To do:
Print back each record unchanged, without pictures.
---- Records for this exercise
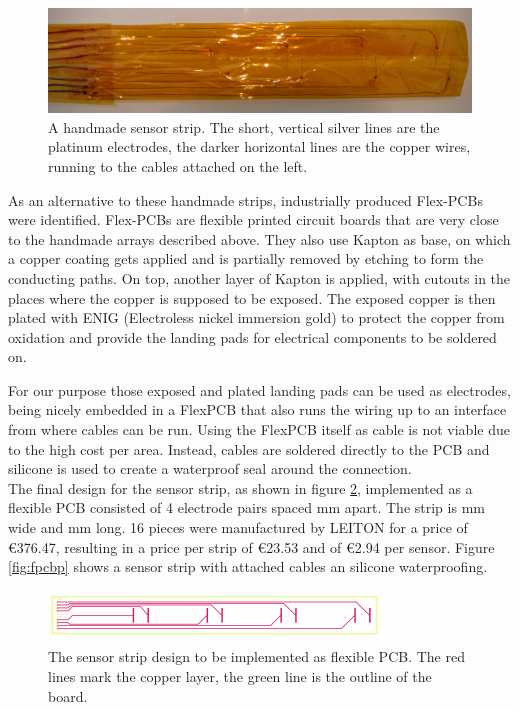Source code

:\begin{figure}[H]
	\begin{center}
		\includegraphics[width=\textwidth]{images/v2.jpg} 
		\caption{A handmade sensor strip. The short, vertical silver lines are the platinum electrodes, the darker horizontal lines are the copper wires, running to the cables attached on the left.}
		\label{fig:v2}
	\end{center}
\end{figure}

As an alternative to these handmade strips, industrially produced Flex-PCBs were identified. Flex-PCBs are flexible printed circuit boards that are very close to the handmade arrays described above. They also use Kapton as base, on which a copper coating gets applied and is partially removed by etching to form the conducting paths. On top, another layer of Kapton is applied, with cutouts in the places where the copper is supposed to be exposed. The exposed copper is then plated with ENIG (Electroless nickel immersion gold) to protect the copper from oxidation and provide the landing pads for electrical components to be soldered on.

For our purpose those exposed and plated landing pads can be used as electrodes, being nicely embedded in a FlexPCB that also runs the wiring up to an interface from where cables can be run. Using the FlexPCB itself as cable is not viable due to the high cost per area. Instead, cables are soldered directly to the PCB and silicone is used to create a waterproof seal around the connection.\\

The final design for the sensor strip, as shown in figure \ref{fig:fpcbd}, implemented as a flexible PCB consisted of 4 electrode pairs spaced \unit[50]{mm} apart. The strip is \unit[25]{mm} wide and \unit[220]{mm} long. 16 pieces were manufactured by LEITON for a price of \euro{376.47}, resulting in a price per strip of \euro{23.53} and of \euro{2.94} per sensor. Figure \ref{fig:fpcbp} shows a sensor strip with attached cables an silicone waterproofing.

\begin{figure}
	\begin{center}
		\includegraphics[width=\textwidth]{images/fpcbd.pdf} 
		\caption{The sensor strip design to be implemented as flexible PCB. The red lines mark the copper layer, the green line is the outline of the board.}
		\label{fig:fpcbd}
	\end{center}
\end{figure}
--------
Solution to this task:
Source code

:\begin{figure}[H]
	\begin{center}
		\includegraphics[width=\textwidth]{images/v2.jpg} 
		\caption{A handmade sensor strip. The short, vertical silver lines are the platinum electrodes, the darker horizontal lines are the copper wires, running to the cables attached on the left.}
		\label{fig:v2}
	\end{center}
\end{figure}

As an alternative to these handmade strips, industrially produced Flex-PCBs were identified. Flex-PCBs are flexible printed circuit boards that are very close to the handmade arrays described above. They also use Kapton as base, on which a copper coating gets applied and is partially removed by etching to form the conducting paths. On top, another layer of Kapton is applied, with cutouts in the places where the copper is supposed to be exposed. The exposed copper is then plated with ENIG (Electroless nickel immersion gold) to protect the copper from oxidation and provide the landing pads for electrical components to be soldered on.

For our purpose those exposed and plated landing pads can be used as electrodes, being nicely embedded in a FlexPCB that also runs the wiring up to an interface from where cables can be run. Using the FlexPCB itself as cable is not viable due to the high cost per area. Instead, cables are soldered directly to the PCB and silicone is used to create a waterproof seal around the connection.\\

The final design for the sensor strip, as shown in figure \ref{fig:fpcbd}, implemented as a flexible PCB consisted of 4 electrode pairs spaced \unit[50]{mm} apart. The strip is \unit[25]{mm} wide and \unit[220]{mm} long. 16 pieces were manufactured by LEITON for a price of \euro{376.47}, resulting in a price per strip of \euro{23.53} and of \euro{2.94} per sensor. Figure \ref{fig:fpcbp} shows a sensor strip with attached cables an silicone waterproofing.

\begin{figure}
	\begin{center}
		\includegraphics[width=\textwidth]{images/fpcbd.pdf} 
		\caption{The sensor strip design to be implemented as flexible PCB. The red lines mark the copper layer, the green line is the outline of the board.}
		\label{fig:fpcbd}
	\end{center}
\end{figure}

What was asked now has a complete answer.